*Problem description:* Return the data that follows, keeping every word and mark unchanged.

*Input data:*
+ + + + + + +

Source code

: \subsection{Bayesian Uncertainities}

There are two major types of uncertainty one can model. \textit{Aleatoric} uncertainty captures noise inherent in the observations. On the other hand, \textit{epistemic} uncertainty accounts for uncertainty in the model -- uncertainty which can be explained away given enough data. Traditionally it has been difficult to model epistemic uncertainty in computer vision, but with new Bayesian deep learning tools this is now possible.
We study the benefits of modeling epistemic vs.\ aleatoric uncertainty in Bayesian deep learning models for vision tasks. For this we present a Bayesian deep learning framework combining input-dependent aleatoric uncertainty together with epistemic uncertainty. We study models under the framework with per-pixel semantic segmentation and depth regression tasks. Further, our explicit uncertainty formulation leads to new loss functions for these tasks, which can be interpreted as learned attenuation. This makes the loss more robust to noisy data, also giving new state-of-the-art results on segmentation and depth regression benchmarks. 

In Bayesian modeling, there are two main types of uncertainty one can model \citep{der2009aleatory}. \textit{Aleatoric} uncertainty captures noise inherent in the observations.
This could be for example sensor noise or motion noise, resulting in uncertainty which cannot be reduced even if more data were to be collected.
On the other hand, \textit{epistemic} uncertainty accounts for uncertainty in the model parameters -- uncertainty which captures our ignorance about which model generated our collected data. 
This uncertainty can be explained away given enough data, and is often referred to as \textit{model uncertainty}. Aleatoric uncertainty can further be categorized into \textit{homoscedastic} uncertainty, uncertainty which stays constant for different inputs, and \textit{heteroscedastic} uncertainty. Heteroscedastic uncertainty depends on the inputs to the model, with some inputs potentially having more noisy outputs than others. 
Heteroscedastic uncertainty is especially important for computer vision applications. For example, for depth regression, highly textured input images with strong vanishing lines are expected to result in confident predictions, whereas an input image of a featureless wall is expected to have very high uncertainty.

+ + + + + + +

*The completed task:*
Source code

: \subsection{Bayesian Uncertainities}

There are two major types of uncertainty one can model. \textit{Aleatoric} uncertainty captures noise inherent in the observations. On the other hand, \textit{epistemic} uncertainty accounts for uncertainty in the model -- uncertainty which can be explained away given enough data. Traditionally it has been difficult to model epistemic uncertainty in computer vision, but with new Bayesian deep learning tools this is now possible.
We study the benefits of modeling epistemic vs.\ aleatoric uncertainty in Bayesian deep learning models for vision tasks. For this we present a Bayesian deep learning framework combining input-dependent aleatoric uncertainty together with epistemic uncertainty. We study models under the framework with per-pixel semantic segmentation and depth regression tasks. Further, our explicit uncertainty formulation leads to new loss functions for these tasks, which can be interpreted as learned attenuation. This makes the loss more robust to noisy data, also giving new state-of-the-art results on segmentation and depth regression benchmarks. 

In Bayesian modeling, there are two main types of uncertainty one can model \citep{der2009aleatory}. \textit{Aleatoric} uncertainty captures noise inherent in the observations.
This could be for example sensor noise or motion noise, resulting in uncertainty which cannot be reduced even if more data were to be collected.
On the other hand, \textit{epistemic} uncertainty accounts for uncertainty in the model parameters -- uncertainty which captures our ignorance about which model generated our collected data. 
This uncertainty can be explained away given enough data, and is often referred to as \textit{model uncertainty}. Aleatoric uncertainty can further be categorized into \textit{homoscedastic} uncertainty, uncertainty which stays constant for different inputs, and \textit{heteroscedastic} uncertainty. Heteroscedastic uncertainty depends on the inputs to the model, with some inputs potentially having more noisy outputs than others. 
Heteroscedastic uncertainty is especially important for computer vision applications. For example, for depth regression, highly textured input images with strong vanishing lines are expected to result in confident predictions, whereas an input image of a featureless wall is expected to have very high uncertainty.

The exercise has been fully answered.